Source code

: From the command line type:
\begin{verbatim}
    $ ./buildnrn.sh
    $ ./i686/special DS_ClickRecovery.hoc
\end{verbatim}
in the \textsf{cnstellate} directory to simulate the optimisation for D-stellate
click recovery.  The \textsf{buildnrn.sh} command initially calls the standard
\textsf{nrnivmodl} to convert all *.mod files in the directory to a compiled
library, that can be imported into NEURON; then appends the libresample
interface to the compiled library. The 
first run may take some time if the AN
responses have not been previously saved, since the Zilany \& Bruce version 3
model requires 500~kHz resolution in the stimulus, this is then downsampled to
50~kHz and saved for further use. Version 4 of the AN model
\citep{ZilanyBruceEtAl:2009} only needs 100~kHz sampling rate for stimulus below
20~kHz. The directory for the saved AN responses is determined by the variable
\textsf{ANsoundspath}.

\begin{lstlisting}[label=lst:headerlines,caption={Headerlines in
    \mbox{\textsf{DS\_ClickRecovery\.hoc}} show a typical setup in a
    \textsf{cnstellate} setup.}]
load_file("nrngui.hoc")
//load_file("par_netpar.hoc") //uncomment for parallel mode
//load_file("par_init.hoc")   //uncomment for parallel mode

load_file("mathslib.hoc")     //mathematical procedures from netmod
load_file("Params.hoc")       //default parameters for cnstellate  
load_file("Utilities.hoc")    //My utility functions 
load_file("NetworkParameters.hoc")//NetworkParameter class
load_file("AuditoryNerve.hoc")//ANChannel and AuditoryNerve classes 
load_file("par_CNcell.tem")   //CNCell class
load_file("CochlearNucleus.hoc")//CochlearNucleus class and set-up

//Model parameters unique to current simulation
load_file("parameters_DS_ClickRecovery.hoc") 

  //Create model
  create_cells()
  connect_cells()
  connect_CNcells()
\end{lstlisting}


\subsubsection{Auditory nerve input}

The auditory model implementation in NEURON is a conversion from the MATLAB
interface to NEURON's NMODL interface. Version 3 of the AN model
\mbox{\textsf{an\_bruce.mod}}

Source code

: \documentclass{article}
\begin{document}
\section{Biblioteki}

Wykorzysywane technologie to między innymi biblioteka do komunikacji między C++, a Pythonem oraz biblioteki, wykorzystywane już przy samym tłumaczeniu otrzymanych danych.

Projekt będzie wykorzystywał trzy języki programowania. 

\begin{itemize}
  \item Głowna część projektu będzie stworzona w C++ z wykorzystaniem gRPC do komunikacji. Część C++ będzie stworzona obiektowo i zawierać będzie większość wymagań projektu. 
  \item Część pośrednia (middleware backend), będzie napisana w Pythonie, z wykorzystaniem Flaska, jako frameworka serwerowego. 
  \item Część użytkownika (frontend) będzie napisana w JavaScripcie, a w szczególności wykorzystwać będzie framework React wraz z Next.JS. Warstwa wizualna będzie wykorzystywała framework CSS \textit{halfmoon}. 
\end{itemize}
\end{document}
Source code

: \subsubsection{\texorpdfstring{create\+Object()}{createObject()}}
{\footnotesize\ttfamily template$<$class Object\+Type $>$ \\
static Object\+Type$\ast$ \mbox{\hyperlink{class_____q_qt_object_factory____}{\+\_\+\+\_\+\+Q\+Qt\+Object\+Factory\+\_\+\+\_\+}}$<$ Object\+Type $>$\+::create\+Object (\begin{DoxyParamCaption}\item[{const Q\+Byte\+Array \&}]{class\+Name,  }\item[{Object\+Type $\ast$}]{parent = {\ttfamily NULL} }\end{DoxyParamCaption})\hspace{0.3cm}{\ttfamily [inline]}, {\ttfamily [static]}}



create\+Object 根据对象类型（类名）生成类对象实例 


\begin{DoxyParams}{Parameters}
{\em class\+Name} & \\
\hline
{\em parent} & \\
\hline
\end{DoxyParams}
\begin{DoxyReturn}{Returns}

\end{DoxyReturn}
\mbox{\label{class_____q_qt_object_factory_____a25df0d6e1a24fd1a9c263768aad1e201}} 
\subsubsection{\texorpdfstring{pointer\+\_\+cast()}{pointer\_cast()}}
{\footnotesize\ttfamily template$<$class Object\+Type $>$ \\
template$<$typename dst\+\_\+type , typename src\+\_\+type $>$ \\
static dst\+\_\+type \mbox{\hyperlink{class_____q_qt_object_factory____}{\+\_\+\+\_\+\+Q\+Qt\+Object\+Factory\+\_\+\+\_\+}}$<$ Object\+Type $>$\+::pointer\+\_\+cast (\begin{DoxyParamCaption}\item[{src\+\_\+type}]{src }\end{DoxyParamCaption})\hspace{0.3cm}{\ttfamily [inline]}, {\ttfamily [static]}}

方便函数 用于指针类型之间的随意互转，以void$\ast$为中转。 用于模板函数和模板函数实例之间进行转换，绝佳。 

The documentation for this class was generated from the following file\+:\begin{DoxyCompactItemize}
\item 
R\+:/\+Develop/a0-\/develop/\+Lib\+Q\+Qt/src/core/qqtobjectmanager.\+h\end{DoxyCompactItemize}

### WHAT IS BEING ASKED
From the first line of the data through the line with "first run may take some time if the AN", quote each line exactly and add nothing else.

### TASK ANSWER
Source code

: From the command line type:
\begin{verbatim}
    $ ./buildnrn.sh
    $ ./i686/special DS_ClickRecovery.hoc
\end{verbatim}
in the \textsf{cnstellate} directory to simulate the optimisation for D-stellate
click recovery.  The \textsf{buildnrn.sh} command initially calls the standard
\textsf{nrnivmodl} to convert all *.mod files in the directory to a compiled
library, that can be imported into NEURON; then appends the libresample
interface to the compiled library. The 
first run may take some time if the AN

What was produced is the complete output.